◆ Work request ◆
Search each line of the data for the word "admin"; copy every line where it is found.

Dataset entries:
______________________________
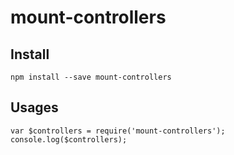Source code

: # mount-controllers

 

## Install

    npm install --save mount-controllers

## Usages

```
var $controllers = require('mount-controllers');
console.log($controllers);
```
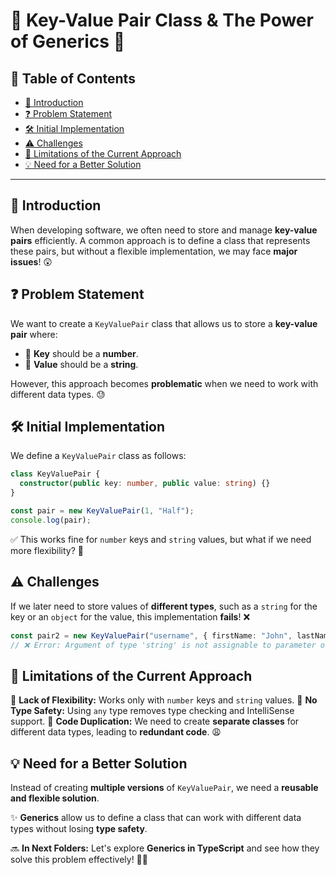 # 🔑 Key-Value Pair Class & The Power of Generics 🚀

## 📌 Table of Contents
- [🌟 Introduction](#-introduction)
- [❓ Problem Statement](#-problem-statement)
- [🛠 Initial Implementation](#-initial-implementation)
- [⚠ Challenges](#-challenges)
- [🚧 Limitations of the Current Approach](#-limitations-of-the-current-approach)
- [💡 Need for a Better Solution](#-need-for-a-better-solution)

---

## 🌟 Introduction
When developing software, we often need to store and manage **key-value pairs** efficiently. A common approach is to define a class that represents these pairs, but without a flexible implementation, we may face **major issues**! 😲

## ❓ Problem Statement
We want to create a `KeyValuePair` class that allows us to store a **key-value pair** where:
- 🔑 **Key** should be a **number**.
- 📝 **Value** should be a **string**.

However, this approach becomes **problematic** when we need to work with different data types. 😓

## 🛠 Initial Implementation
We define a `KeyValuePair` class as follows:

```typescript
class KeyValuePair {
  constructor(public key: number, public value: string) {}
}

const pair = new KeyValuePair(1, "Half");
console.log(pair);
```
✅ This works fine for `number` keys and `string` values, but what if we need more flexibility? 🤔

## ⚠ Challenges
If we later need to store values of **different types**, such as a `string` for the key or an `object` for the value, this implementation **fails**! ❌

```typescript
const pair2 = new KeyValuePair("username", { firstName: "John", lastName: "Doe" });
// ❌ Error: Argument of type 'string' is not assignable to parameter of type 'number'
```

## 🚧 Limitations of the Current Approach
🔴 **Lack of Flexibility:** Works only with `number` keys and `string` values.
🔴 **No Type Safety:** Using `any` type removes type checking and IntelliSense support.
🔴 **Code Duplication:** We need to create **separate classes** for different data types, leading to **redundant code**. 😩

## 💡 Need for a Better Solution
Instead of creating **multiple versions** of `KeyValuePair`, we need a **reusable and flexible solution**. 

✨ **Generics** allow us to define a class that can work with different data types without losing **type safety**. 

🔜 **In Next Folders:** Let's explore **Generics in TypeScript** and see how they solve this problem effectively! 🚀🔥

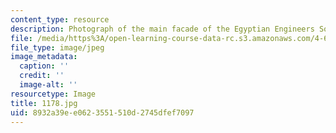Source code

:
 ```yaml
---
content_type: resource
description: Photograph of the main facade of the Egyptian Engineers Society building.
file: /media/https%3A/open-learning-course-data-rc.s3.amazonaws.com/4-615-the-architecture-of-cairo-spring-2002/8932a39ee0623551510d2745dfef7097_1178.jpg
file_type: image/jpeg
image_metadata:
  caption: ''
  credit: ''
  image-alt: ''
resourcetype: Image
title: 1178.jpg
uid: 8932a39e-e062-3551-510d-2745dfef7097
---
```

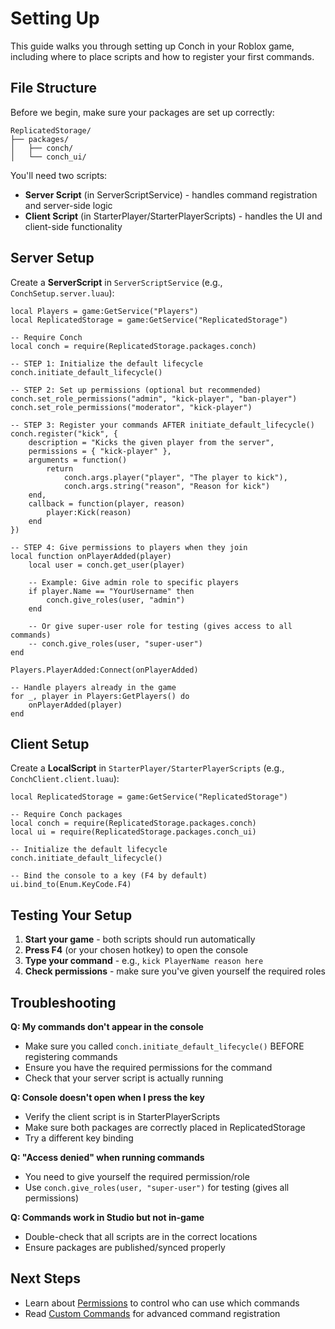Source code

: # Setting Up

This guide walks you through setting up Conch in your Roblox game, including where to place scripts and how to register your first commands.

## File Structure

Before we begin, make sure your packages are set up correctly:

```
ReplicatedStorage/
├── packages/
│   ├── conch/
│   └── conch_ui/
```

You'll need two scripts:
- **Server Script** (in ServerScriptService) - handles command registration and server-side logic
- **Client Script** (in StarterPlayer/StarterPlayerScripts) - handles the UI and client-side functionality

## Server Setup

Create a **ServerScript** in `ServerScriptService` (e.g., `ConchSetup.server.luau`):

```luau
local Players = game:GetService("Players")
local ReplicatedStorage = game:GetService("ReplicatedStorage")

-- Require Conch
local conch = require(ReplicatedStorage.packages.conch)

-- STEP 1: Initialize the default lifecycle
conch.initiate_default_lifecycle()

-- STEP 2: Set up permissions (optional but recommended)
conch.set_role_permissions("admin", "kick-player", "ban-player")
conch.set_role_permissions("moderator", "kick-player")

-- STEP 3: Register your commands AFTER initiate_default_lifecycle()
conch.register("kick", {
	description = "Kicks the given player from the server",
	permissions = { "kick-player" },
	arguments = function()
		return
			conch.args.player("player", "The player to kick"),
			conch.args.string("reason", "Reason for kick")
	end,
	callback = function(player, reason)
		player:Kick(reason)
	end
})

-- STEP 4: Give permissions to players when they join
local function onPlayerAdded(player)
	local user = conch.get_user(player)
	
	-- Example: Give admin role to specific players
	if player.Name == "YourUsername" then
		conch.give_roles(user, "admin")
	end
	
	-- Or give super-user role for testing (gives access to all commands)
	-- conch.give_roles(user, "super-user")
end

Players.PlayerAdded:Connect(onPlayerAdded)

-- Handle players already in the game
for _, player in Players:GetPlayers() do
	onPlayerAdded(player)
end
```

## Client Setup

Create a **LocalScript** in `StarterPlayer/StarterPlayerScripts` (e.g., `ConchClient.client.luau`):

```luau
local ReplicatedStorage = game:GetService("ReplicatedStorage")

-- Require Conch packages
local conch = require(ReplicatedStorage.packages.conch)
local ui = require(ReplicatedStorage.packages.conch_ui)

-- Initialize the default lifecycle
conch.initiate_default_lifecycle()

-- Bind the console to a key (F4 by default)
ui.bind_to(Enum.KeyCode.F4)
```

## Testing Your Setup

1. **Start your game** - both scripts should run automatically
2. **Press F4** (or your chosen hotkey) to open the console
3. **Type your command** - e.g., `kick PlayerName reason here`
4. **Check permissions** - make sure you've given yourself the required roles

## Troubleshooting

**Q: My commands don't appear in the console**
- Make sure you called `conch.initiate_default_lifecycle()` BEFORE registering commands
- Ensure you have the required permissions for the command
- Check that your server script is actually running

**Q: Console doesn't open when I press the key**
- Verify the client script is in StarterPlayerScripts
- Make sure both packages are correctly placed in ReplicatedStorage
- Try a different key binding

**Q: "Access denied" when running commands**
- You need to give yourself the required permission/role
- Use `conch.give_roles(user, "super-user")` for testing (gives all permissions)

**Q: Commands work in Studio but not in-game**
- Double-check that all scripts are in the correct locations
- Ensure packages are published/synced properly

## Next Steps

- Learn about [Permissions](/resources/getting-started/4-permissions) to control who can use which commands
- Read [Custom Commands](/resources/getting-started/5-custom-commands) for advanced command registration
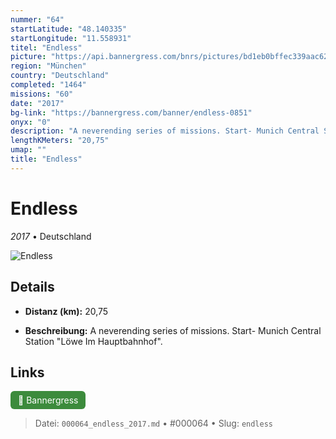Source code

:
 ```yaml
---
nummer: "64"
startLatitude: "48.140335"
startLongitude: "11.558931"
titel: "Endless"
picture: "https://api.bannergress.com/bnrs/pictures/bd1eb0bffec339aac622bee752caf378"
region: "München"
country: "Deutschland"
completed: "1464"
missions: "60"
date: "2017"
bg-link: "https://bannergress.com/banner/endless-0851"
onyx: "0"
description: "A neverending series of missions. Start- Munich Central Station \"Löwe Im Hauptbahnhof\"."
lengthKMeters: "20,75"
umap: ""
title: "Endless"
---
```

# Endless

*2017* • Deutschland

![Endless](https://api.bannergress.com/bnrs/pictures/bd1eb0bffec339aac622bee752caf378)

## Details
- **Distanz (km):** 20,75



- **Beschreibung:** A neverending series of missions. Start- Munich Central Station "Löwe Im Hauptbahnhof".


## Links
<div style="margin-top: 0.5em;">
<a href="https://bannergress.com/banner/endless-0851" target="_blank" style="display:inline-block;margin-right:8px;padding:6px 12px;background-color:#3c8b3c;color:white;text-decoration:none;border-radius:6px;">🔗 Bannergress</a>

</div>


> Datei: `000064_endless_2017.md` • #000064 • Slug: `endless`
______________________________
◆ The answer ◆
conch.set_role_permissions("admin", "kick-player", "ban-player")
	-- Example: Give admin role to specific players
		conch.give_roles(user, "admin")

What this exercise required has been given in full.